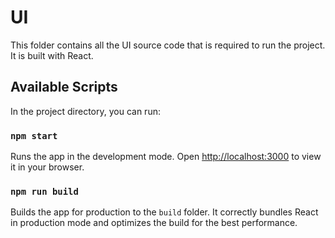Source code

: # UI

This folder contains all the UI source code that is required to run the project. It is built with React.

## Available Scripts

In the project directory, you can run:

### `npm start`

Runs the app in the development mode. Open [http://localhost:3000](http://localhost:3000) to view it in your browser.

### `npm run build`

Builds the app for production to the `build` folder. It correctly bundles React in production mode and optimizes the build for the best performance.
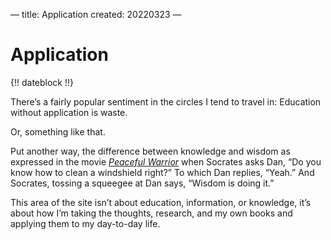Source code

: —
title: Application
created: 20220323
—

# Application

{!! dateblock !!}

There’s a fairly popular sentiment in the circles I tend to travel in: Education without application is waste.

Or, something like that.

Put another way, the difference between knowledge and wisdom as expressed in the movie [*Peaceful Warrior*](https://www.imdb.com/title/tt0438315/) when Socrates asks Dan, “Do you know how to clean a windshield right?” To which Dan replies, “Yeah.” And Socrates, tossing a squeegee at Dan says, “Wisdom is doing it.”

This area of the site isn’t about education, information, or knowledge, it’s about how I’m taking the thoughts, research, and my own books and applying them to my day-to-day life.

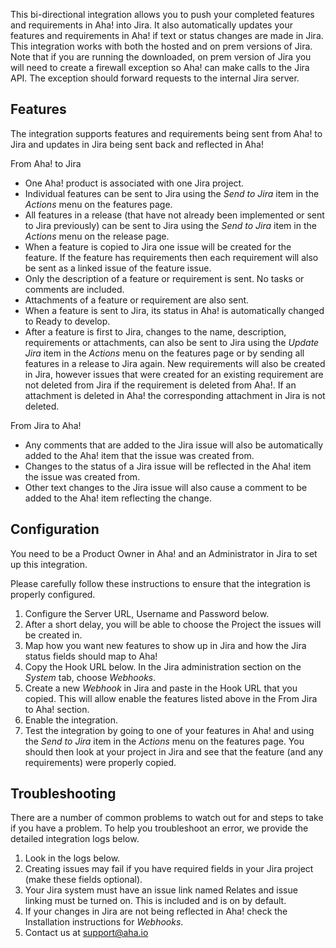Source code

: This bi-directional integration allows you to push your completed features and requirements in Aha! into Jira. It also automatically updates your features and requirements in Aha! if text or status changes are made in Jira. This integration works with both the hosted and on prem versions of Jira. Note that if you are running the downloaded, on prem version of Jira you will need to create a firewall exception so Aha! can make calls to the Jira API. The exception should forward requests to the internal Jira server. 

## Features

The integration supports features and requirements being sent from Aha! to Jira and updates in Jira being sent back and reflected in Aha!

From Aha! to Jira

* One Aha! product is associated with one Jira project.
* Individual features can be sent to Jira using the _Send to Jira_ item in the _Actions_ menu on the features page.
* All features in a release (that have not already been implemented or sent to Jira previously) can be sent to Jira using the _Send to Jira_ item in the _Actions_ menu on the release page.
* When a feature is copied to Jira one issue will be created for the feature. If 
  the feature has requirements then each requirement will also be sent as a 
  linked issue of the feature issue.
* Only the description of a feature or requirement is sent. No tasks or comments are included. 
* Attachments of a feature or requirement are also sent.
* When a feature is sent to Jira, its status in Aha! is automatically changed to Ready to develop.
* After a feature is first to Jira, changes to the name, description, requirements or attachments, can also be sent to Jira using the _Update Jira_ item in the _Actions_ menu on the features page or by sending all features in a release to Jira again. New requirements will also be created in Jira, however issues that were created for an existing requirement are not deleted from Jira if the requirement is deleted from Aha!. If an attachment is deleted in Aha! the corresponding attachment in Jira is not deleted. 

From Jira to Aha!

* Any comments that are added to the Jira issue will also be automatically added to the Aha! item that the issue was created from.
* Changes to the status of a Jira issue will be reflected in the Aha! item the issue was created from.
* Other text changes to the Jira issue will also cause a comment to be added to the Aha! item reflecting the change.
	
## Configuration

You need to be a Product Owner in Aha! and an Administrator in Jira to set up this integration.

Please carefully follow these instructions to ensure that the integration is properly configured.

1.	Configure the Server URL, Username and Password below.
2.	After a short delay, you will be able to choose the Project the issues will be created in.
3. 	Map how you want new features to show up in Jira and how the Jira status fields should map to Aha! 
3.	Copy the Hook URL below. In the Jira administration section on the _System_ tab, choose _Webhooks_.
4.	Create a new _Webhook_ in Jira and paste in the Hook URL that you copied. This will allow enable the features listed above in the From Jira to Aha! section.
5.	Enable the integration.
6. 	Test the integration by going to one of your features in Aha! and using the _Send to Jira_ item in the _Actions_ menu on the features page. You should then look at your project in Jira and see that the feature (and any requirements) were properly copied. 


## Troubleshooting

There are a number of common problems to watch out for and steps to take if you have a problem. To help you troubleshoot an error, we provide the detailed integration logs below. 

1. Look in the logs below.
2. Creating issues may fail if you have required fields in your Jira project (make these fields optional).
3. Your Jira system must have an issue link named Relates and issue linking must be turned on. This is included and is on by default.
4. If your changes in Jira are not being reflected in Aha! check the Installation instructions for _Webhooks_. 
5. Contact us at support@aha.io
---*---
▶ [WHAT IS NEEDED] Scan the entries above and copy each line where "fields" occurs.

▶ [RESPONSE TO THIS TASK]
3. 	Map how you want new features to show up in Jira and how the Jira status fields should map to Aha! 
2. Creating issues may fail if you have required fields in your Jira project (make these fields optional).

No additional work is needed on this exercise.